--- DIRECTIONS FOR THIS TASK ---
Determine how many of the lines below include "painless", then respond with that number and no other text.

--- TASK INPUTS ---
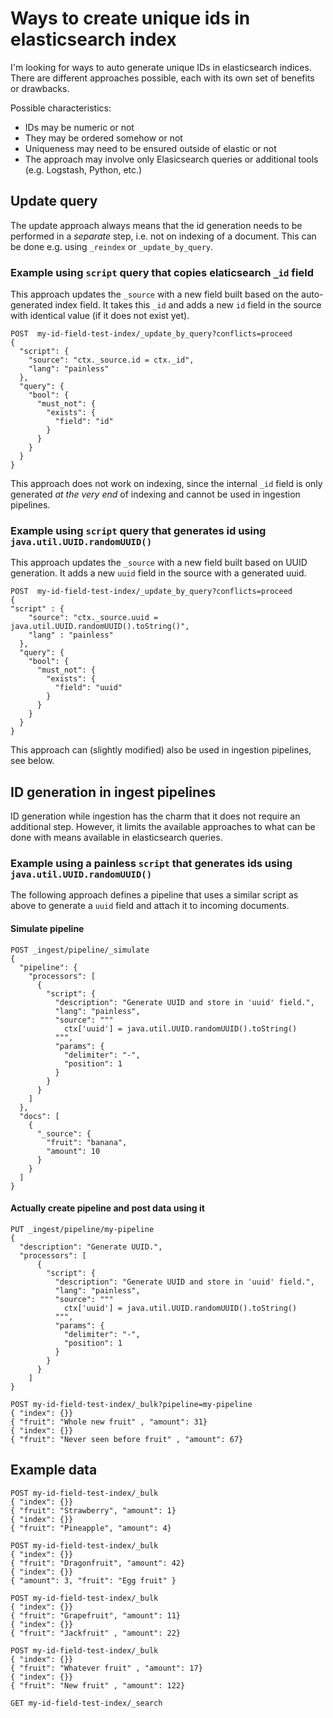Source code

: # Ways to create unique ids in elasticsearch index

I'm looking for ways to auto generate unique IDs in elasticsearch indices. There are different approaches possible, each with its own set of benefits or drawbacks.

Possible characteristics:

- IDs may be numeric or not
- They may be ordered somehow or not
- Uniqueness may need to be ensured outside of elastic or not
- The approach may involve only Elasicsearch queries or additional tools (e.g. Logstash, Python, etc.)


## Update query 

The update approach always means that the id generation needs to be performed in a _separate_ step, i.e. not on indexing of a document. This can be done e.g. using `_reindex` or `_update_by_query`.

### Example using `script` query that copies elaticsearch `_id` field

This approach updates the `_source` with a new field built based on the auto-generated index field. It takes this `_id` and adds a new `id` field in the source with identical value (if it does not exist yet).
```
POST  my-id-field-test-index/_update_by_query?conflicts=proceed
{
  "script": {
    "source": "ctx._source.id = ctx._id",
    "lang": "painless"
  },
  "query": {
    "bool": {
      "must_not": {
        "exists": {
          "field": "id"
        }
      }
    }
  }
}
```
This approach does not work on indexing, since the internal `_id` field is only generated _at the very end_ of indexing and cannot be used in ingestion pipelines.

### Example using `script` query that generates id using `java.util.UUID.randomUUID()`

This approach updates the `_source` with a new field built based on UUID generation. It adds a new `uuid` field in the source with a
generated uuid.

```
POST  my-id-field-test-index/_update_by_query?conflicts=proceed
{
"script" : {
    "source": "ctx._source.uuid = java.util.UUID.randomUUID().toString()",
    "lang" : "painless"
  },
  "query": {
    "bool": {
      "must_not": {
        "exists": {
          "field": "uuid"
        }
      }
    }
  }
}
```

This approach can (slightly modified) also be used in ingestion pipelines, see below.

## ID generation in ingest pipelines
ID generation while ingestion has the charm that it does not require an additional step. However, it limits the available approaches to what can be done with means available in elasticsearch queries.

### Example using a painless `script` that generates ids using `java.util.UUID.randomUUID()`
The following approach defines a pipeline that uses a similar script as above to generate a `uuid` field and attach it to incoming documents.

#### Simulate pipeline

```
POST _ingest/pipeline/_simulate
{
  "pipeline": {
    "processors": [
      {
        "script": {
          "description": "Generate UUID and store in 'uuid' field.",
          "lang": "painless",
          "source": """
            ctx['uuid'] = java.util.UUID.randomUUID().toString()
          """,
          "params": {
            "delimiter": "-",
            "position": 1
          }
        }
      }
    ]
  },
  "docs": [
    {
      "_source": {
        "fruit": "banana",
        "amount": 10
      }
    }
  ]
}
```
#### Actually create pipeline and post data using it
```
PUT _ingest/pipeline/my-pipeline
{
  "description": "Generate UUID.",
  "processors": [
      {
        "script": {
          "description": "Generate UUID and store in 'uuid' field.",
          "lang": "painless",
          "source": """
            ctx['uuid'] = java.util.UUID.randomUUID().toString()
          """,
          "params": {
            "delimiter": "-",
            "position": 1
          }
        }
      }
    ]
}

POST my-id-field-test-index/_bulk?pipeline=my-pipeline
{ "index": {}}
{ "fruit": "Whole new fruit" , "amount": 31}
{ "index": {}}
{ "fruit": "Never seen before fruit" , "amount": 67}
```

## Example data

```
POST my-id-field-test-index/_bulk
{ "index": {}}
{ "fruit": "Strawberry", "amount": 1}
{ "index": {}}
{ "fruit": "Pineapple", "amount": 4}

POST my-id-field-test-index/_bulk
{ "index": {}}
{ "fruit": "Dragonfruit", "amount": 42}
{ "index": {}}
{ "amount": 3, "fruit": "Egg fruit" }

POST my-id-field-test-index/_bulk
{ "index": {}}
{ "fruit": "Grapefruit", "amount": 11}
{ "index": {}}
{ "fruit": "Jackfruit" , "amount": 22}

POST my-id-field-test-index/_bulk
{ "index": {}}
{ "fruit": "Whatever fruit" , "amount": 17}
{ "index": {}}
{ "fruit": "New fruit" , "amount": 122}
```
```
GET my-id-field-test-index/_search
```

---

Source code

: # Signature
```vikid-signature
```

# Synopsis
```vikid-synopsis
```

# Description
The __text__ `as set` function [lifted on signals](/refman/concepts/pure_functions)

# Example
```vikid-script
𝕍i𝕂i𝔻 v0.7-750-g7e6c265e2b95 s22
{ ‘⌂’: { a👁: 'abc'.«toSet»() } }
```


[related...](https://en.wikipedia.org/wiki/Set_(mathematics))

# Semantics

* * *

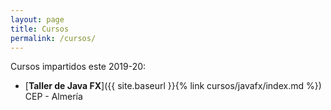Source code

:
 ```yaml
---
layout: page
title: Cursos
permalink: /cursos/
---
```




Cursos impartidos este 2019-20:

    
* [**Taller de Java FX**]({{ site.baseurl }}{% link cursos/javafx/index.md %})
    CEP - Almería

--- TASK RESULT ---
5